▶ Records from a dataset

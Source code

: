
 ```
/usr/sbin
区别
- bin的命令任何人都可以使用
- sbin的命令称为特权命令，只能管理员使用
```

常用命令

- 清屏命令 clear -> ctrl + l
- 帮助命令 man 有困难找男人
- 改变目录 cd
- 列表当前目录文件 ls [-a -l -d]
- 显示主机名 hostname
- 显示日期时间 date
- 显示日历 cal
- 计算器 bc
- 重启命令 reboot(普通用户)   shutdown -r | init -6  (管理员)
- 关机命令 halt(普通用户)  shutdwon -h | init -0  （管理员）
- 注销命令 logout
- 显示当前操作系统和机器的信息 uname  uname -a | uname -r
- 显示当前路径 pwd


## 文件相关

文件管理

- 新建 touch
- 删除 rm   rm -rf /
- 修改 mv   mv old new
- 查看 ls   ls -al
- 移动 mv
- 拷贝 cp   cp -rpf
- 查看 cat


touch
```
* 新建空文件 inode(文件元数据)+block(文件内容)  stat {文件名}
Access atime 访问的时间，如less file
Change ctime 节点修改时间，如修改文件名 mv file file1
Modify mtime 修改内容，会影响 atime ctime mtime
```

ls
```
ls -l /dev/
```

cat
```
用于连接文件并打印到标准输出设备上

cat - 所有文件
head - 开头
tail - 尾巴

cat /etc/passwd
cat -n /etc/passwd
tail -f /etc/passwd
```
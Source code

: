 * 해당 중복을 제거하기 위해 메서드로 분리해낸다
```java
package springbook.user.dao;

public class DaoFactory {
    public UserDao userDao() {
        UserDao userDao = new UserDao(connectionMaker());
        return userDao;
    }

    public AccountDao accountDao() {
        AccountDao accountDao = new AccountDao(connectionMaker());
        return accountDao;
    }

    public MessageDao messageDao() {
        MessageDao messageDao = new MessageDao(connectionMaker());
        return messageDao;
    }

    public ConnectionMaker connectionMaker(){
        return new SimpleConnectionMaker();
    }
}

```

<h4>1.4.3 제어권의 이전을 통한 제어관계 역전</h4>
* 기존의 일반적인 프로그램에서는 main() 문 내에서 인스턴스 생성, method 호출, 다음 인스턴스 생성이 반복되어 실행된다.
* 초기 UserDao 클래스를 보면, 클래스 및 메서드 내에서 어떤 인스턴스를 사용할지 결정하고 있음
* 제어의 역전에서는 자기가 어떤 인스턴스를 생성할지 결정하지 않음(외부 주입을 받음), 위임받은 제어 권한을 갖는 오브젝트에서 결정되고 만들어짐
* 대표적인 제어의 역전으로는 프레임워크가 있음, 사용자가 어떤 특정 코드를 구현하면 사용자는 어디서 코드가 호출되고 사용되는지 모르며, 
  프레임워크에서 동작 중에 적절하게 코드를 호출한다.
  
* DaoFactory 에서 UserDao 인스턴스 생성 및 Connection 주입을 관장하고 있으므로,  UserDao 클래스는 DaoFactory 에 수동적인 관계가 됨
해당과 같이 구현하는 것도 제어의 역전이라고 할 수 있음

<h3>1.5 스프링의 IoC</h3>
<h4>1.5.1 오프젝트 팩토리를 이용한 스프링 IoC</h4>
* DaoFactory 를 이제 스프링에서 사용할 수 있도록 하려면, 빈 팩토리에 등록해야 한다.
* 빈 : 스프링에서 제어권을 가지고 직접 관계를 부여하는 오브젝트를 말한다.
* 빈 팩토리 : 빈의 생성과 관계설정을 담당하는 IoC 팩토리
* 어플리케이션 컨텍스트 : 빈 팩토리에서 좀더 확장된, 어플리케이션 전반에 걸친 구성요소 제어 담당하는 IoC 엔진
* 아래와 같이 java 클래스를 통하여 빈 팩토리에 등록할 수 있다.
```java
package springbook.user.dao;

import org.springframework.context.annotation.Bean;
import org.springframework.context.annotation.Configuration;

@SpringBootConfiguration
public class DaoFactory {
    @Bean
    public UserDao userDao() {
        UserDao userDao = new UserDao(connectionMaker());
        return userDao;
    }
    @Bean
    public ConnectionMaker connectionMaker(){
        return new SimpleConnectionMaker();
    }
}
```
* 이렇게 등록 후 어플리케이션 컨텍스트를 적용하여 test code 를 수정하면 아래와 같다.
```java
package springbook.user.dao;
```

▶ TASK PROMPT
Take every line from the data above that holds "passwd" and copy it out.

▶ EXERCISE SOLUTION
cat /etc/passwd
cat -n /etc/passwd
tail -f /etc/passwd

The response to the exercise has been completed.